Первая модель социально-эстетической значимости дизайна
Первая модель социально-эстетической значимости дизайна, как уже отмечалось, была порождена особенностями социалистической революции в России. Она близка теориям «производственного искусства», «искусства как жизнестроения», лидерами которых были В. Маяковский, Б. Арватон, художники А. Родченко, Э. Лисицкий и другие, оказавшие значительное революционное воздействие на развитие искусства XX в. в целом.
Революция привела к перестройке всего образа жизни на основе почти полной смены предметных бытовых форм, облика городской среды. Социальные и индустриальные преобразования были неотделимы друг от друга. Строительство новой культуры шло небывалыми, опережающими западные страны темпами. Любые, даже самые элементарные усилия по созданию комфортной среды, соответствующей новым социальным устремлениям, воспринимались в социально эстетическом плане как события большого значения. Особенно это касалось создания государственной системы тяжелой промышленности; строительства промышленных предприятий и связанных с нами жилых кварталов, налаживания быта рабочих.
Каждодневное, реальное созидание социалистической по своему характеру материальной культуры с преимущественным развитием общественных форм потребления (городской среды, общественного транспорта, клубов, выставок) сопровождалось глубинной, исторически еще никогда не виданной перестройкой общественного сознания, борьбой за характер нового человека. На этом фоне и развертывались многочисленные футурологические искания архитекторов, теоретиков искусства, художников-оформителей, художников-конструкторов. Без учета активного воздействия на обыденнее массовое сознание через каналы социально-эстетического мировосприятия высказанные в 20-е годы лозунги и программы, творческие эксперименты представляются разрозненными и даже противоречивыми.

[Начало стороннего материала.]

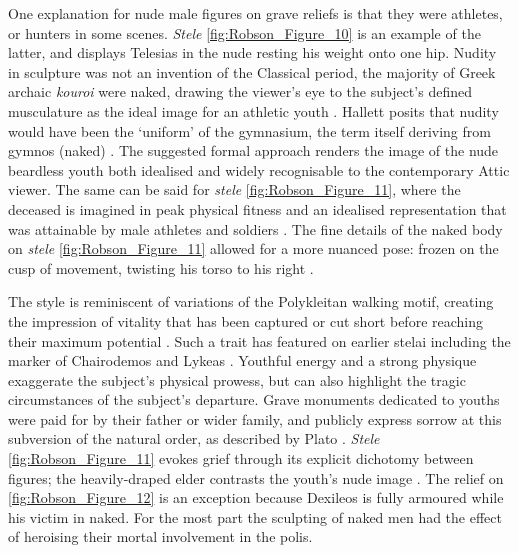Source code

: One explanation for nude male figures on grave reliefs is that they were athletes, or hunters in some scenes. \textit{Stele} \ref{fig:Robson_Figure_10} is an example of the latter, and displays Telesias in the nude resting his weight onto one hip.
Nudity in sculpture was not an invention of the Classical period, the majority of Greek archaic \textit{kouroi} were naked, drawing the viewer’s eye to the subject’s defined musculature as the ideal image for an athletic youth \parencite[115]{Boardman1995}.
Hallett posits that nudity would have been the \enquote*{uniform} of the gymnasium, the term itself deriving from gymnos (naked) \parencite[22]{Hallett2005}.
The suggested formal approach renders the image of the nude beardless youth both idealised and widely recognisable to the contemporary Attic viewer. The same can be said for \textit{stele} \ref{fig:Robson_Figure_11}, where the deceased is imagined in peak physical fitness and an idealised representation that was attainable by male athletes and soldiers \parencite[94]{Stupperich1994}.
The fine details of the naked body on \textit{stele} \ref{fig:Robson_Figure_11} allowed for a more nuanced pose: frozen on the cusp of movement, twisting his torso to his right \parencite[200]{Osborne1998}.

The style is reminiscent of variations of the Polykleitan walking motif, creating the impression of vitality that has been captured or cut short before reaching their maximum potential \parencite[163]{Childs1998}.
Such a trait has featured on earlier stelai including the marker of Chairodemos and Lykeas \parencite[162]{Childs1998}.
Youthful energy and a strong physique exaggerate the subject’s physical prowess, but can also highlight the tragic circumstances of the subject’s departure. Grave monuments dedicated to youths were paid for by their father or wider family, and publicly express sorrow at this subversion of the natural order, as described by Plato \parencite[195]{Wasserman1969}. \textit{Stele} \ref{fig:Robson_Figure_11} evokes grief through its explicit dichotomy between figures;
the heavily-draped elder contrasts the youth’s nude image \parencite[116]{Boardman1995}.
The relief on \ref{fig:Robson_Figure_12} is an exception because Dexileos is fully armoured while his victim in naked. For the most part the sculpting of naked men had the effect of heroising their mortal involvement in the polis.

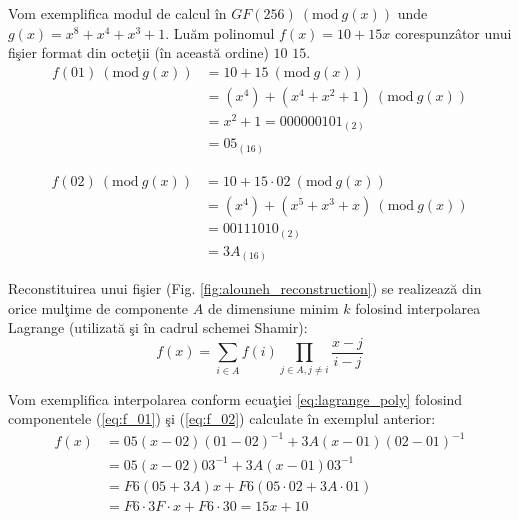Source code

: \documentclass{llncs}
\newcommand{\Mod}[1]{\ (\text{mod}\ #1)}
\begin{document}

\begin{example}
Vom exemplifica modul de calcul \^{i}n $GF(256) \Mod {g(x)} $ unde $g(x) = x ^ 8 + x ^ 4 + x ^ 3 + 1$. Lu\u{a}m polinomul $f(x) = 10 + 15x$ corespunz\^{a}tor unui fi\c{s}ier format din octe\c{t}ii (\^{i}n aceast\u{a} ordine) $10$ $15$.
	\begin{equation} \label{eq:f_01}
	\begin{split}
		f(01) \Mod{g(x)} & = 10 + 15 \Mod{g(x)} \\
		& = (x ^ 4) + (x ^ 4 + x ^ 2 + 1) \Mod{g(x)} \\
		& = x ^ 2 + 1 = 000000101_{(2)} \\
		& =  05_{(16)}
	\end{split}
	\end{equation}

	\begin{equation} \label{eq:f_02}
	\begin{split}
	 f(02) \Mod{g(x)} & = 10 + 15\cdot02 \Mod{g(x)} \\
	 & = (x ^ 4) + (x ^ 5 + x ^ 3 + x) \Mod{g(x)} \\
	 & = 00111010_{(2)} \\
	 & = 3A_{(16)}
	 \end{split}
	 \end{equation}
\end{example}
Reconstituirea unui fi\c{s}ier (Fig. \ref{fig:alouneh_reconstruction}) se realizeaz\u{a} din orice mul\c{t}ime de componente $A$ de dimensiune minim $k$ folosind interpolarea Lagrange (utilizat\u{a} \c{s}i \^{i}n cadrul schemei Shamir):
\begin{equation}
	\label{eq:lagrange_poly}
	f(x)=\sum_{i \in A} f(i) \prod_{j \in A, j \neq i} \frac{x-j}{i-j}
\end{equation}

\begin{example}
Vom exemplifica interpolarea conform ecua\c{t}iei {\ref{eq:lagrange_poly}} folosind componentele (\ref{eq:f_01}) \c{s}i (\ref{eq:f_02}) calculate \^{i}n exemplul anterior:
	\begin{equation}
	\begin{split}
		f(x) & = 05(x - 02)(01 - 02)^{-1} + 3A(x - 01)(02 - 01)^{-1} \\
		& = 05(x - 02)03^{-1} + 3A(x - 01)03^{-1} \\
		& = F6(05 + 3A)x + F6(05\cdot02 + 3A \cdot 01) \\
		& = F6\cdot 3F\cdot x + F6\cdot30 = 15x + 10
	\end{split}
	\end{equation}
\end{example}
\end{document}
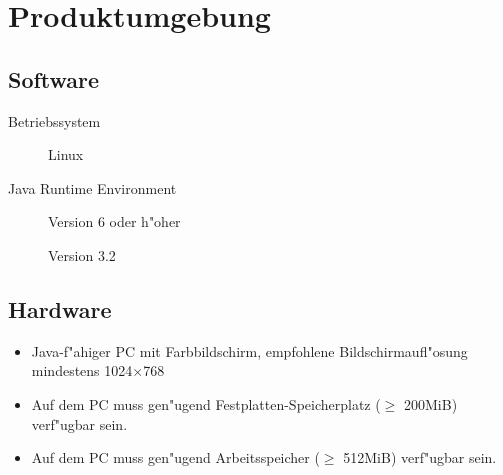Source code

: \section{Produktumgebung}%

\subsection{Software}%

\begin{description}%
    \item [Betriebssystem] Linux%
    \item [Java Runtime Environment] Version 6 oder h"oher
    \item [] Version 3.2%
\end{description}%

\subsection{Hardware}%


\begin{itemize}%
    \item Java-f"ahiger PC mit Farbbildschirm, empfohlene Bildschirmaufl"osung mindestens 1024$\times$768%
    \item Auf dem PC muss gen"ugend Festplatten-Speicherplatz ($\ge$ 200MiB) verf"ugbar sein.%
    \item Auf dem PC muss gen"ugend Arbeitsspeicher ($\ge$ 512MiB) verf"ugbar sein.%
\end{itemize}%
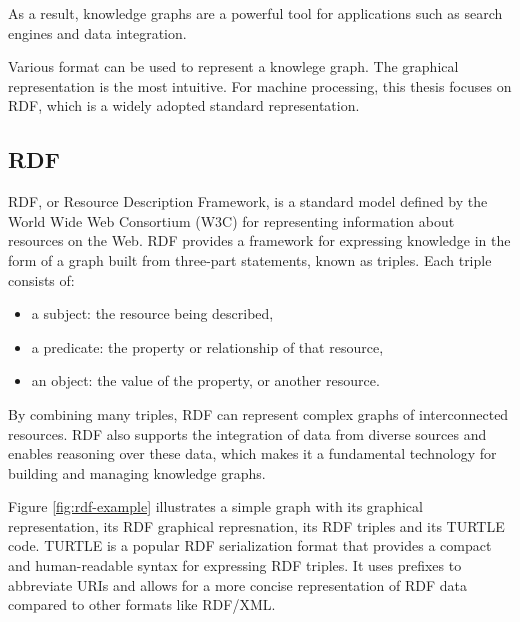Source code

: As a result, knowledge graphs are a powerful tool for applications such as search engines and data integration. %

Various format can be used to represent a knowlege graph. The graphical representation is the most intuitive. For machine processing, this thesis focuses on RDF, which is a widely adopted standard representation. 

\subsection{RDF}

RDF, or Resource Description Framework, is a standard model defined by the World Wide Web Consortium (W3C) for representing information about resources on the Web. RDF provides a framework for expressing knowledge in the form of a graph built from three-part statements, known as triples. Each triple consists of:
\begin{itemize}
  \item a subject: the resource being described,
  \item a predicate: the property or relationship of that resource,
  \item an object: the value of the property, or another resource.
\end{itemize}

By combining many triples, RDF can represent complex graphs of interconnected resources. RDF also supports the integration of data from diverse sources and enables reasoning over these data, which makes it a fundamental technology for building and managing knowledge graphs.

Figure \ref{fig:rdf-example} illustrates a simple graph with its graphical representation, its RDF graphical represnation, its RDF triples and its TURTLE code. TURTLE is a popular RDF serialization format that provides a compact and human-readable syntax for expressing RDF triples. It uses prefixes to abbreviate URIs and allows for a more concise representation of RDF data compared to other formats like RDF/XML.



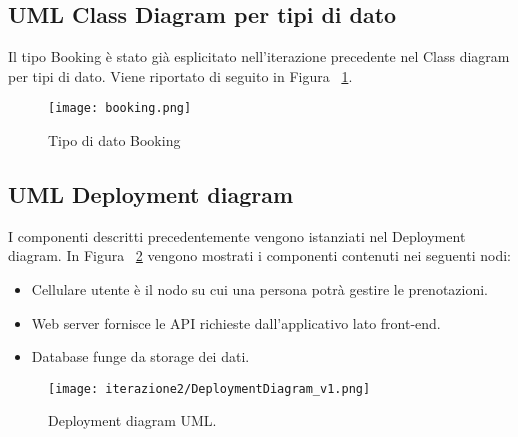 \subsection{UML Class Diagram per tipi di dato}
Il tipo Booking è stato già esplicitato nell'iterazione precedente nel Class diagram per tipi di dato.
Viene riportato di seguito in Figura ~\ref{fig:BookingType}.

\begin{figure}[htbp]
    \texttt{[image: booking.png]}
    \centering
    \caption{Tipo di dato Booking}\label{fig:BookingType}
\end{figure}

\subsection{UML Deployment diagram}
I componenti descritti precedentemente vengono istanziati nel Deployment diagram.
In Figura ~\ref{fig:DeploymentDiagram2} vengono mostrati i componenti contenuti nei seguenti nodi:
\begin{itemize}
    \item Cellulare utente è il nodo su cui una persona potrà gestire le prenotazioni.
    \item Web server fornisce le API richieste dall’applicativo lato front-end.
    \item Database funge da storage dei dati.
\end{itemize}

\begin{figure}[htbp]
    \texttt{[image: iterazione2/DeploymentDiagram\_v1.png]}
    \centering
    \caption{Deployment diagram UML.}\label{fig:DeploymentDiagram2}
\end{figure}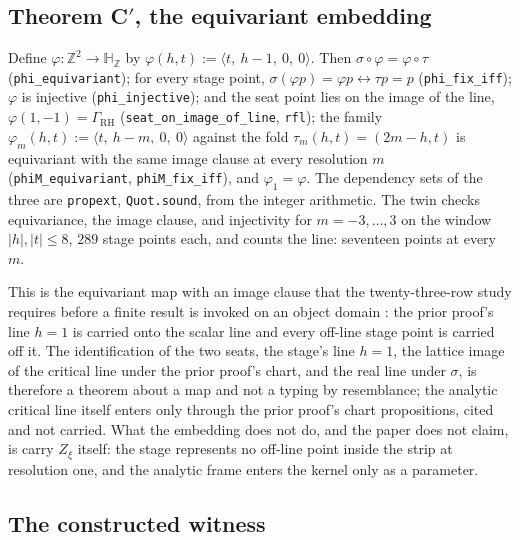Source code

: \documentclass[10pt]{article}
\begin{document}
\hypertarget{theorem-c-the-equivariant-embedding}{%
\subsection{\texorpdfstring{Theorem C\('\), the equivariant
embedding}{Theorem C\textquotesingle, the equivariant embedding}}\label{theorem-c-the-equivariant-embedding}}

Define \(\varphi : \mathbb{Z}^2 \to \mathbb{H}_{\mathbb{Z}}\) by
\(\varphi(h, t) := \langle t,\ h - 1,\ 0,\ 0 \rangle\). Then
\(\sigma \circ \varphi = \varphi \circ \tau\)
(\texttt{phi\_\allowbreak equivariant}); for every stage point,
\(\sigma(\varphi p) = \varphi p \leftrightarrow \tau p = p\)
(\texttt{phi\_\allowbreak fix\_\allowbreak iff}); \(\varphi\) is
injective (\texttt{phi\_\allowbreak injective}); and the seat point lies
on the image of the line, \(\varphi(1, -1) = \Gamma_{\mathrm{RH}}\)
(\texttt{seat\_\allowbreak on\_\allowbreak image\_\allowbreak of\_\allowbreak line},
\texttt{rfl}); the family
\(\varphi_m(h, t) := \langle t,\ h - m,\ 0,\ 0 \rangle\) against the
fold \(\tau_m(h, t) = (2m - h, t)\) is equivariant with the same image
clause at every resolution \(m\)
(\texttt{phiM\_\allowbreak equivariant},
\texttt{phiM\_\allowbreak fix\_\allowbreak iff}), and
\(\varphi_1 = \varphi\). The dependency sets of the three are
\texttt{propext}, \texttt{Quot.sound}, from the integer arithmetic. The
twin checks equivariance, the image clause, and injectivity for
\(m = -3, \dots, 3\) on the window \(|h|, |t| \le 8\), \(289\) stage
points each, and counts the line: seventeen points at every \(m\).

This is the equivariant map with an image clause that the
twenty-three-row study requires before a finite result is invoked on an
object domain \cite{islamrows}: the prior proof's line \(h = 1\) is
carried onto the scalar line and every off-line stage point is carried
off it. The identification of the two seats, the stage's line \(h = 1\),
the lattice image of the critical line under the prior proof's chart,
and the real line under \(\sigma\), is therefore a theorem about a map
and not a typing by resemblance; the analytic critical line itself
enters only through the prior proof's chart propositions, cited and not
carried. What the embedding does not do, and the paper does not claim,
is carry \(Z_\xi\) itself: the stage represents no off-line point inside
the strip at resolution one, and the analytic frame enters the kernel
only as a parameter.

\hypertarget{the-constructed-witness}{%
\subsection{The constructed witness}\label{the-constructed-witness}}
\end{document}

В эстетическом освоении материальной культуры, которая стала достоянием всего народа, как и во многих других областях жизни, теория и идеологическое предвидение, планирование опережали практику, моделировали возможное будущее. Поэтому одной из главных эстетических категорий стала категория социально-эстетического идеала, трактуемая в 20-е и 30-е годы с различной детальностью проработки, с грузом ограниченных тогда техническими и проектными возможностями представлений об облике будущей среды.
В программах «производственного искусства», появившихся сразу же после революции в печати молодой Советской Республики, и прежде всего в газете «Искусство коммуны», редактируемой В. Маяковским и выходившей в Петрограде в 1918—1919 гг., провозглашалось органическое единство пользы и красоты, синтеза искусства, которое еще недавно служило только имущим классам, и производительного труда миллионов людей.
В футурологических предвидениях «производственников» будущее представлялось в виде измененных, гипертрофированных, но уже где-то существующих форм, чаще всего переносимых из других областей, например, из производства в бытовую среду, из промышленной архитектуры, — в «большую» архитектуру. В отличие от буржуазных утопий в них совершенно не было ностальгии по прошлому и вместо идей постепенной эволюции к будущему из идеализированного средневековья выдвигались лозунги всеобъемлющего, немедленного изменения среды.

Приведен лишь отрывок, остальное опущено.